***** SOURCE MATERIAL
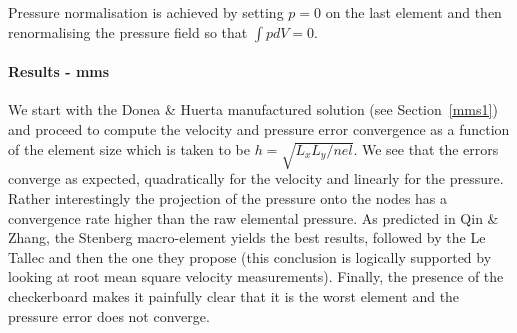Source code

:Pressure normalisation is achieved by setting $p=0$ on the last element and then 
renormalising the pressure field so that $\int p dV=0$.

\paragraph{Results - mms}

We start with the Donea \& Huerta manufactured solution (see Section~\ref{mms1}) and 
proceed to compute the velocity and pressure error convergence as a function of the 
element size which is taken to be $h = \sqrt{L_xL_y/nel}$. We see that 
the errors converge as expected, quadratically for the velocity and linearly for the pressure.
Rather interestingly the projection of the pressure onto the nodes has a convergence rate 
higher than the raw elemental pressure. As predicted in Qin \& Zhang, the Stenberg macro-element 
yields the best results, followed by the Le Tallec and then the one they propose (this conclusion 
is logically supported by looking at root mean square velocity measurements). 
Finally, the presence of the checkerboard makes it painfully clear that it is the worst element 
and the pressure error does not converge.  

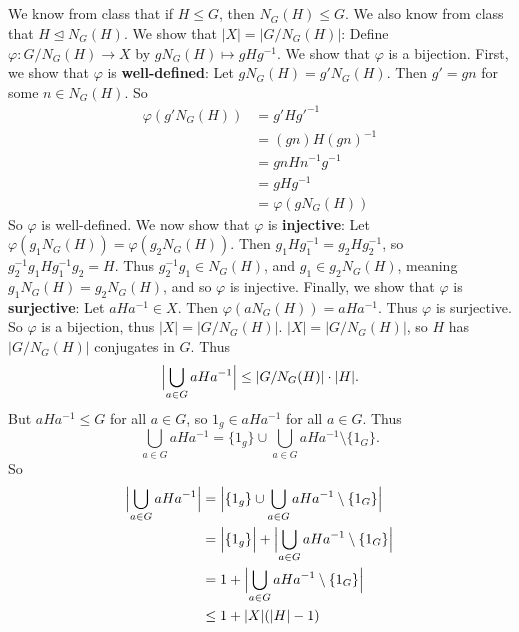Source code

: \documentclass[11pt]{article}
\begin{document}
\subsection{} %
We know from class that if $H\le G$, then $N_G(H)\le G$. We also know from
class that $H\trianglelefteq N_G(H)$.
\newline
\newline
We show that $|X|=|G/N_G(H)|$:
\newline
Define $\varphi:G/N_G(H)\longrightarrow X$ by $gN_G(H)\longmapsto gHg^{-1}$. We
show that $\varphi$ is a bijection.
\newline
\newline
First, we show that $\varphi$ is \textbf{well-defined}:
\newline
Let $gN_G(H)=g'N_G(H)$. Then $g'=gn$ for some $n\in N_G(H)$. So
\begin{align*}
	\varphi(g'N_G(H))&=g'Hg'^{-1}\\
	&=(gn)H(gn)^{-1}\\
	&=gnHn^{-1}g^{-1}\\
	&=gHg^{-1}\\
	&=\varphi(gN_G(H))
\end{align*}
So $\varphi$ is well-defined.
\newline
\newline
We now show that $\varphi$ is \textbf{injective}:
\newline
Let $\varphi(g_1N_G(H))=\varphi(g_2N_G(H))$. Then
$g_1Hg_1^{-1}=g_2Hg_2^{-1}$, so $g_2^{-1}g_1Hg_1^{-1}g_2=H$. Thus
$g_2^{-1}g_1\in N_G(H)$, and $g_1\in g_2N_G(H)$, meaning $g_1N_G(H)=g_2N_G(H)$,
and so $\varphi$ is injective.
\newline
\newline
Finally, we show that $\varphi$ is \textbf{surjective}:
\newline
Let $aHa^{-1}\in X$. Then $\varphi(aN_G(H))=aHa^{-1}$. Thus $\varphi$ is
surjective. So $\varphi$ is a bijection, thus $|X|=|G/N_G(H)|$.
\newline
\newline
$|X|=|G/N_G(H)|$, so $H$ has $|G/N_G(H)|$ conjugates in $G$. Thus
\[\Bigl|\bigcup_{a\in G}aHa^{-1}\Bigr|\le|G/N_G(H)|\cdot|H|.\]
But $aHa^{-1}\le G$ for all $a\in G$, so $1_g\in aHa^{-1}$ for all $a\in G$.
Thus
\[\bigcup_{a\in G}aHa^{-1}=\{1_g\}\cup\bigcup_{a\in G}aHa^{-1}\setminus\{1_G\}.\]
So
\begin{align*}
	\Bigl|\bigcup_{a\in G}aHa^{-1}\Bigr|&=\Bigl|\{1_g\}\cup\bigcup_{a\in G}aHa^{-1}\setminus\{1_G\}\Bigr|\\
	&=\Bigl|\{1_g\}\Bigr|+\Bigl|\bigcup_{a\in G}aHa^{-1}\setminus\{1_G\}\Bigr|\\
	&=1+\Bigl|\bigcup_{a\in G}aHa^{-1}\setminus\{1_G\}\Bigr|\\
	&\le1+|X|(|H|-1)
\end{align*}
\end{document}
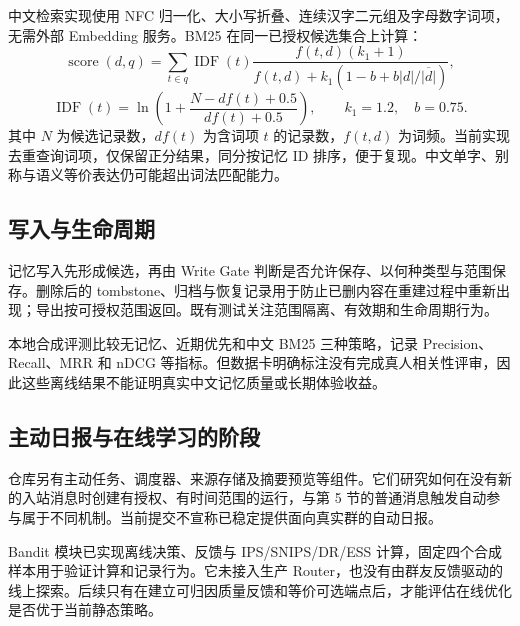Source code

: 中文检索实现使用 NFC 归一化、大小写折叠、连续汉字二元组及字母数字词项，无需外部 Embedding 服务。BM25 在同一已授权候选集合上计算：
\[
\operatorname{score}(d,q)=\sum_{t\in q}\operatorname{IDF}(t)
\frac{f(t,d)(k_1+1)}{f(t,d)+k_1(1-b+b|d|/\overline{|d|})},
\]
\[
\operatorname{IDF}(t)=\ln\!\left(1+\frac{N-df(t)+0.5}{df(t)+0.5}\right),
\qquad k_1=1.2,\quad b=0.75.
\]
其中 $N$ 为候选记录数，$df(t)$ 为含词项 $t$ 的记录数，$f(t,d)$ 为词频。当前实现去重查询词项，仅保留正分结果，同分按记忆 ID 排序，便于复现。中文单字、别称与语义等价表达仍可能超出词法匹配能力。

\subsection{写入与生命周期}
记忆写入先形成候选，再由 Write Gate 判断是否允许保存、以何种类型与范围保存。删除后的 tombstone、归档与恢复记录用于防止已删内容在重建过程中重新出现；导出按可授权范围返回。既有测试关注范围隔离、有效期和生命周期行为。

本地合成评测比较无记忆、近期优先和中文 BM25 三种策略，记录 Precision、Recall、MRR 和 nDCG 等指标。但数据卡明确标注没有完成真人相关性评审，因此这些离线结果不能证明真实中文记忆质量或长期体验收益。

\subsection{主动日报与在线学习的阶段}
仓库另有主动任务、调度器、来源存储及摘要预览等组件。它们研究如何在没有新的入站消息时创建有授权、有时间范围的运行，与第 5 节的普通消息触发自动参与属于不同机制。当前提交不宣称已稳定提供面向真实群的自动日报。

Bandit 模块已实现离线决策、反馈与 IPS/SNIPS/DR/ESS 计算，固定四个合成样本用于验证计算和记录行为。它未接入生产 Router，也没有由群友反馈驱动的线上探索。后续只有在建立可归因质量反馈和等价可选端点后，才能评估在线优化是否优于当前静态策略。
**********
Search the records above for the word "frac", then say how many lines contain it. Give the number alone.

ANSWER TO THIS TASK: 2